§ **Goal of the exercise**
Your output must match the records below character for character.

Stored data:

%%

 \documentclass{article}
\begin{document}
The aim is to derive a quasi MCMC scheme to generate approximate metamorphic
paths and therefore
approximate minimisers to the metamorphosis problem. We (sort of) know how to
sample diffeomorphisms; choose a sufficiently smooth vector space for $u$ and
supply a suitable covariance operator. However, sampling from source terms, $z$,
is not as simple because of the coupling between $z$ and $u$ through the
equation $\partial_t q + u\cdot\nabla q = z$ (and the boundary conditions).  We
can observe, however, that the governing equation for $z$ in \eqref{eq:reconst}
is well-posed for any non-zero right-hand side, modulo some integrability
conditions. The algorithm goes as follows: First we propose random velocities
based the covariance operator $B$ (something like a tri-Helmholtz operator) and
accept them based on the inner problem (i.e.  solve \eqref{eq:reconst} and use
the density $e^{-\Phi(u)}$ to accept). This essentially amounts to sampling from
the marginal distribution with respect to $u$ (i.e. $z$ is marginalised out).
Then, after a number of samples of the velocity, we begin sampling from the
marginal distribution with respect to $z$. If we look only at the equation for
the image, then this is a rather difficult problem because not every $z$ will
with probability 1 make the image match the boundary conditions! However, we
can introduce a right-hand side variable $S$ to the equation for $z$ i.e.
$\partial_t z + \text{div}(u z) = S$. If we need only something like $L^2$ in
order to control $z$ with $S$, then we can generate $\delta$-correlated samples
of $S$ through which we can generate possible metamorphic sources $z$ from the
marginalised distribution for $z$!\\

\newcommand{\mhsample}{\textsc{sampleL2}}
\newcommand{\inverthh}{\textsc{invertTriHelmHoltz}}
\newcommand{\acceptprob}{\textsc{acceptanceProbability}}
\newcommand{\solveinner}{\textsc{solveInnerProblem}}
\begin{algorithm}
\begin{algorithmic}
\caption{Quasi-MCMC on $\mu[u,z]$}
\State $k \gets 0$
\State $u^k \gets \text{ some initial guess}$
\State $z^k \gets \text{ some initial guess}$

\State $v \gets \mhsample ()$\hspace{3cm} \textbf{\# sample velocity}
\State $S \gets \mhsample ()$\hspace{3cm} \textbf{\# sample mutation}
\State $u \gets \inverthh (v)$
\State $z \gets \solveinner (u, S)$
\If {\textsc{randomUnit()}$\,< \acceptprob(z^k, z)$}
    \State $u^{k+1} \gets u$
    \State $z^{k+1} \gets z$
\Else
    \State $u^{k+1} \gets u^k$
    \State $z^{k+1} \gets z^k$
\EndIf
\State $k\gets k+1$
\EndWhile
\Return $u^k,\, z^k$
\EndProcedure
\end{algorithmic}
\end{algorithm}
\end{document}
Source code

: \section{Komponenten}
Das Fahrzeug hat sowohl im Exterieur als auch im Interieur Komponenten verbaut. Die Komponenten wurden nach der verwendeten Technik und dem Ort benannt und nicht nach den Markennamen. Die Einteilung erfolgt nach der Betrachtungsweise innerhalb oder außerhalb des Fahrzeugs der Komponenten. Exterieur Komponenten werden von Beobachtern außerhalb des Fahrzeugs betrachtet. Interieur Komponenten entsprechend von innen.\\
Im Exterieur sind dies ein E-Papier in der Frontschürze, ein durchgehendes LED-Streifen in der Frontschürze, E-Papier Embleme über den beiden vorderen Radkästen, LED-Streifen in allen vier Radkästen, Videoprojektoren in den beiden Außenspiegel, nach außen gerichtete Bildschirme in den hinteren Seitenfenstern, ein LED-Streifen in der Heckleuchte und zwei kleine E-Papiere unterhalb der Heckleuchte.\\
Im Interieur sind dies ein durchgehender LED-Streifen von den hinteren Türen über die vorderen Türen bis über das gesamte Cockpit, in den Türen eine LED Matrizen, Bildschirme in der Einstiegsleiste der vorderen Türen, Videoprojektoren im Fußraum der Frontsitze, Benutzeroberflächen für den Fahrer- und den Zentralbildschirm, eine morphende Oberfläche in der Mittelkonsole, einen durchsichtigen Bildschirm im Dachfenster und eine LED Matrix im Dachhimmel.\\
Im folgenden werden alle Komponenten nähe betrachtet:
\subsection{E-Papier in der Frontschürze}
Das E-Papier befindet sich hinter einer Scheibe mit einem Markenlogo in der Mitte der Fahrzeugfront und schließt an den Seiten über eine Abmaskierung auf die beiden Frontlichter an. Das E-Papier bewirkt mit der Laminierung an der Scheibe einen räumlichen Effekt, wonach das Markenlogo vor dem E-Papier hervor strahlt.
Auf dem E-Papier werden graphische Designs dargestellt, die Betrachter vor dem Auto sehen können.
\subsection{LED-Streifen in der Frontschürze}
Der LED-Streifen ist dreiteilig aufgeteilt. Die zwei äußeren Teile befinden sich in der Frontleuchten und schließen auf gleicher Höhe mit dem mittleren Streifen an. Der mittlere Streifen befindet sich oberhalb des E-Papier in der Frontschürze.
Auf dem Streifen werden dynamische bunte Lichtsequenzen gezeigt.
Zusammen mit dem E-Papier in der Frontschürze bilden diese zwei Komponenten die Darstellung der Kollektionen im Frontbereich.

%%

§ **Solution**
 \documentclass{article}
\begin{document}
The aim is to derive a quasi MCMC scheme to generate approximate metamorphic
paths and therefore
approximate minimisers to the metamorphosis problem. We (sort of) know how to
sample diffeomorphisms; choose a sufficiently smooth vector space for $u$ and
supply a suitable covariance operator. However, sampling from source terms, $z$,
is not as simple because of the coupling between $z$ and $u$ through the
equation $\partial_t q + u\cdot\nabla q = z$ (and the boundary conditions).  We
can observe, however, that the governing equation for $z$ in \eqref{eq:reconst}
is well-posed for any non-zero right-hand side, modulo some integrability
conditions. The algorithm goes as follows: First we propose random velocities
based the covariance operator $B$ (something like a tri-Helmholtz operator) and
accept them based on the inner problem (i.e.  solve \eqref{eq:reconst} and use
the density $e^{-\Phi(u)}$ to accept). This essentially amounts to sampling from
the marginal distribution with respect to $u$ (i.e. $z$ is marginalised out).
Then, after a number of samples of the velocity, we begin sampling from the
marginal distribution with respect to $z$. If we look only at the equation for
the image, then this is a rather difficult problem because not every $z$ will
with probability 1 make the image match the boundary conditions! However, we
can introduce a right-hand side variable $S$ to the equation for $z$ i.e.
$\partial_t z + \text{div}(u z) = S$. If we need only something like $L^2$ in
order to control $z$ with $S$, then we can generate $\delta$-correlated samples
of $S$ through which we can generate possible metamorphic sources $z$ from the
marginalised distribution for $z$!\\

\newcommand{\mhsample}{\textsc{sampleL2}}
\newcommand{\inverthh}{\textsc{invertTriHelmHoltz}}
\newcommand{\acceptprob}{\textsc{acceptanceProbability}}
\newcommand{\solveinner}{\textsc{solveInnerProblem}}
\begin{algorithm}
\begin{algorithmic}
\caption{Quasi-MCMC on $\mu[u,z]$}
\State $k \gets 0$
\State $u^k \gets \text{ some initial guess}$
\State $z^k \gets \text{ some initial guess}$

\State $v \gets \mhsample ()$\hspace{3cm} \textbf{\# sample velocity}
\State $S \gets \mhsample ()$\hspace{3cm} \textbf{\# sample mutation}
\State $u \gets \inverthh (v)$
\State $z \gets \solveinner (u, S)$
\If {\textsc{randomUnit()}$\,< \acceptprob(z^k, z)$}
    \State $u^{k+1} \gets u$
    \State $z^{k+1} \gets z$
\Else
    \State $u^{k+1} \gets u^k$
    \State $z^{k+1} \gets z^k$
\EndIf
\State $k\gets k+1$
\EndWhile
\Return $u^k,\, z^k$
\EndProcedure
\end{algorithmic}
\end{algorithm}
\end{document}
Source code

: \section{Komponenten}
Das Fahrzeug hat sowohl im Exterieur als auch im Interieur Komponenten verbaut. Die Komponenten wurden nach der verwendeten Technik und dem Ort benannt und nicht nach den Markennamen. Die Einteilung erfolgt nach der Betrachtungsweise innerhalb oder außerhalb des Fahrzeugs der Komponenten. Exterieur Komponenten werden von Beobachtern außerhalb des Fahrzeugs betrachtet. Interieur Komponenten entsprechend von innen.\\
Im Exterieur sind dies ein E-Papier in der Frontschürze, ein durchgehendes LED-Streifen in der Frontschürze, E-Papier Embleme über den beiden vorderen Radkästen, LED-Streifen in allen vier Radkästen, Videoprojektoren in den beiden Außenspiegel, nach außen gerichtete Bildschirme in den hinteren Seitenfenstern, ein LED-Streifen in der Heckleuchte und zwei kleine E-Papiere unterhalb der Heckleuchte.\\
Im Interieur sind dies ein durchgehender LED-Streifen von den hinteren Türen über die vorderen Türen bis über das gesamte Cockpit, in den Türen eine LED Matrizen, Bildschirme in der Einstiegsleiste der vorderen Türen, Videoprojektoren im Fußraum der Frontsitze, Benutzeroberflächen für den Fahrer- und den Zentralbildschirm, eine morphende Oberfläche in der Mittelkonsole, einen durchsichtigen Bildschirm im Dachfenster und eine LED Matrix im Dachhimmel.\\
Im folgenden werden alle Komponenten nähe betrachtet:
\subsection{E-Papier in der Frontschürze}
Das E-Papier befindet sich hinter einer Scheibe mit einem Markenlogo in der Mitte der Fahrzeugfront und schließt an den Seiten über eine Abmaskierung auf die beiden Frontlichter an. Das E-Papier bewirkt mit der Laminierung an der Scheibe einen räumlichen Effekt, wonach das Markenlogo vor dem E-Papier hervor strahlt.
Auf dem E-Papier werden graphische Designs dargestellt, die Betrachter vor dem Auto sehen können.
\subsection{LED-Streifen in der Frontschürze}
Der LED-Streifen ist dreiteilig aufgeteilt. Die zwei äußeren Teile befinden sich in der Frontleuchten und schließen auf gleicher Höhe mit dem mittleren Streifen an. Der mittlere Streifen befindet sich oberhalb des E-Papier in der Frontschürze.
Auf dem Streifen werden dynamische bunte Lichtsequenzen gezeigt.
Zusammen mit dem E-Papier in der Frontschürze bilden diese zwei Komponenten die Darstellung der Kollektionen im Frontbereich.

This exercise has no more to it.